William & Mary Law Professors Ibrahim and Haeberle Honored with Top 10 Securities Law Articles for 2019
Professors Darian M. Ibrahim and Kevin S. Haeberle of William & Mary Law School have both had articles selected for republication in the Securities Law Review.
Published by Thompson Reuters, the Securities Law Review typically selects the top eight to ten articles of the year in the securities area, as determined by its editors.
“Inclusion in this important publication signals the highest level of scholarship in the field of securities,” said Davison M. Douglas, Dean and John Stewart Bryan Professor of Jurisprudence at William & Mary Law School. “It’s gratifying to have the work of two of our faculty selected for this honor in a single year.”
Ibrahim’s article, “Public or Private Venture Capital?" appeared in the Washington Law Review, vol. 94. Read more.
Haeberle’s article, “Information Asymmetry and the Protection of Ordinary Investors” was also selected for presentation at the Yale/Harvard/Stanford Junior Faculty Workshop in 2019. The article was originally published in the UC Davis Law Review, vol. 53. Read more.
Ibrahim is the Tazewell Taylor Professor of Law and focuses on corporate law, securities law, venture capital, and entrepreneurship. Haeberle is an Associate Professor of Law, and will become a Professor of Law effective in the upcoming academic year, specializing in securities law with a particular focus on the regulation of capital markets.
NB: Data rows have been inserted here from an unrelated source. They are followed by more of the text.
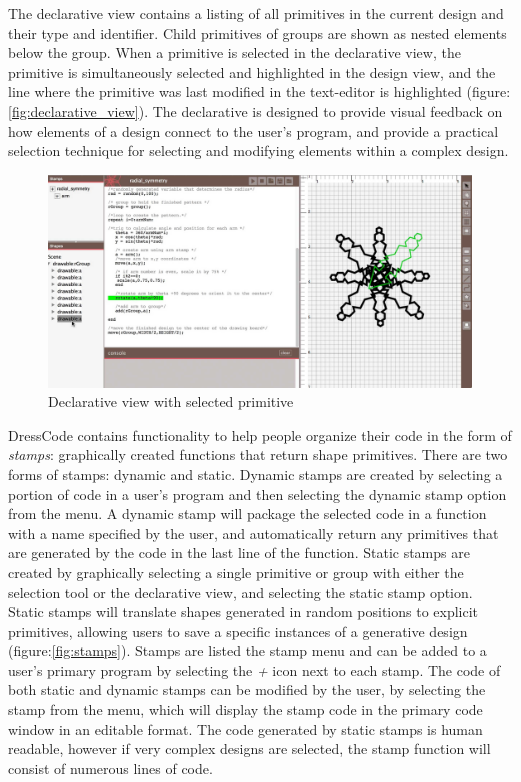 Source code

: \documentclass{sigchi}
\begin{document}
The declarative view contains a listing of all primitives in the current design and their type and identifier. Child primitives of groups are shown as nested elements below the group. When a primitive is selected in the declarative view, the primitive is simultaneously selected and highlighted in the design view, and the line where the primitive was last modified in the text-editor is highlighted (figure:\ref{fig:declarative_view}). The declarative is designed to provide visual feedback on how elements of a design connect to the user's program, and provide a practical selection technique for selecting and modifying elements within a complex design.

\begin{center}
\begin{figure}[h!]
\includegraphics[width=\columnwidth]{images/selection_mechanism.jpg}
\caption{Declarative view with selected primitive}
\label{fig:declarative view}
\end{figure}
\end{center}

DressCode contains functionality to help people organize their code in the form of \textit{stamps}: graphically created functions that return shape primitives. There are two forms of stamps: dynamic and static. Dynamic stamps are created by selecting a portion of code in a user's program and then selecting the dynamic stamp option from the menu. A dynamic stamp will package the selected code in a function with a name specified by the user, and automatically return any primitives that are generated by the code in the last line of the function. Static stamps are created by graphically selecting a single primitive or group with either the selection tool or the declarative view, and selecting the static stamp option. Static stamps will translate shapes generated in random positions to explicit primitives, allowing users to save a specific instances of a generative design (figure:\ref{fig:stamps}).  Stamps are listed the stamp menu and can be added to a user's primary program by selecting the \textit{+} icon next to each stamp. The code of both static and dynamic stamps can be modified by the user, by selecting the stamp from the menu, which will display the stamp code in the primary code window in an editable format. The code generated by static stamps is human readable, however if very complex designs are selected, the stamp function will consist of numerous lines of code.
\end{document}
Ibrahim and Haeberle are Faculty Fellows at William & Mary Law School’s Center for the Study of Law and Markets.
Updated annually, the Securities Law Review solves the problem of staying in touch with the latest shifts in securities law by collecting articles about securities law from the past year and compiling them in one volume. Every article in each collection contributes to understanding of the evolving framework of securities law and practice.
About William & Mary Law School
Thomas Jefferson founded William & Mary Law School in 1779 to train leaders for the new nation. Now in its third century, America's oldest law school continues its historic mission of educating citizen lawyers who are prepared both to lead and to serve.